A single figure is the whole answer: the number of lines in the entries that contain "catenate".

_Data for analysis_:

▬▬▬

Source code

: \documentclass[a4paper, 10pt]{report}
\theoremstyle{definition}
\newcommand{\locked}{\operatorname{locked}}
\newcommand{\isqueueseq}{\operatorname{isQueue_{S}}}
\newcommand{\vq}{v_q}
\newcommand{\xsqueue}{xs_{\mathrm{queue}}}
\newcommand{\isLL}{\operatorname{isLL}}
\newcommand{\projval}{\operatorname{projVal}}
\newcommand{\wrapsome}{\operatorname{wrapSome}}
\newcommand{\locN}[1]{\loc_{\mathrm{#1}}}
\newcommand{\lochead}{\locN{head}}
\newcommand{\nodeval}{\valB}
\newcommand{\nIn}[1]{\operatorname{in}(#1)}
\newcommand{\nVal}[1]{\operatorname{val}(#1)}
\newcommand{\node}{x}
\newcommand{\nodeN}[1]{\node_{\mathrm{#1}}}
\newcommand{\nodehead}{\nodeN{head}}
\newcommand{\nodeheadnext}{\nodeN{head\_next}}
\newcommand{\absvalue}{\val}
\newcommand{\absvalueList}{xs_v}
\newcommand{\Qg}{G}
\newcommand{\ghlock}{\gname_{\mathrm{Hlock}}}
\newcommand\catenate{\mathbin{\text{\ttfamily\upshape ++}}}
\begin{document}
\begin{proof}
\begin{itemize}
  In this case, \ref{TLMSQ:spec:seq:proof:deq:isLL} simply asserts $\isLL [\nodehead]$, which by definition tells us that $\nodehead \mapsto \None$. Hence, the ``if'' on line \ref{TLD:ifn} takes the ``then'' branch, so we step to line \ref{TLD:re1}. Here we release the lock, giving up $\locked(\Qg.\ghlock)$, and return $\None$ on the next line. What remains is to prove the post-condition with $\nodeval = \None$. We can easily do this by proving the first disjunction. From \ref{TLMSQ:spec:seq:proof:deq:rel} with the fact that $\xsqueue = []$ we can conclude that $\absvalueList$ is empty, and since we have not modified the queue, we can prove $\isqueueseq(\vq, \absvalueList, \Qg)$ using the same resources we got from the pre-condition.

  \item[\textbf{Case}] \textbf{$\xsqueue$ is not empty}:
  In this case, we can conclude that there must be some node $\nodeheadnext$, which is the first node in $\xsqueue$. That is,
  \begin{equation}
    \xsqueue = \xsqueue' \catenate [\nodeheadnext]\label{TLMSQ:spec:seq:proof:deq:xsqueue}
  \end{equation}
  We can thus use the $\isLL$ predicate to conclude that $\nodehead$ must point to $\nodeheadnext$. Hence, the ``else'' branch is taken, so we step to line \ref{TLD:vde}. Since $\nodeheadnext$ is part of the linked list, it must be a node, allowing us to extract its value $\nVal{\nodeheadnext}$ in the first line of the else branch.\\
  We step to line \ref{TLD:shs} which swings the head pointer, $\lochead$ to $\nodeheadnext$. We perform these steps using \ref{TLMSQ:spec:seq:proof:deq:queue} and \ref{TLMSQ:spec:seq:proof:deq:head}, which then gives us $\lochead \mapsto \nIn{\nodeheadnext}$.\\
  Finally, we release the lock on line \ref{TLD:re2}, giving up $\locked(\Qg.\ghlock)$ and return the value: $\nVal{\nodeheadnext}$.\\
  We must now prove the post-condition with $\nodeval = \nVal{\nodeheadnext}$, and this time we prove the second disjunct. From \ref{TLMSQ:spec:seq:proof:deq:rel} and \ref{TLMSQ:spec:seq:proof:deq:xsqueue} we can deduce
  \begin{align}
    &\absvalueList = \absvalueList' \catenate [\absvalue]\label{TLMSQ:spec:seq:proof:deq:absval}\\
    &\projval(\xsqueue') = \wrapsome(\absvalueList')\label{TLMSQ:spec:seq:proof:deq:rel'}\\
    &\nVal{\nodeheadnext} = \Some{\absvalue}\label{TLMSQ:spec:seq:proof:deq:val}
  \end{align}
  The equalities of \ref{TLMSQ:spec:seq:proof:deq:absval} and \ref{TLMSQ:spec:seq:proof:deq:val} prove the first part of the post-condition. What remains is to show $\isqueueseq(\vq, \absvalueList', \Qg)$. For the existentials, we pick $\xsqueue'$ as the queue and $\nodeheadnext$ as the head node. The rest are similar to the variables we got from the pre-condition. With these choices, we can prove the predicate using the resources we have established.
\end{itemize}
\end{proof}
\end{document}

▬▬▬

_Written solution_:
3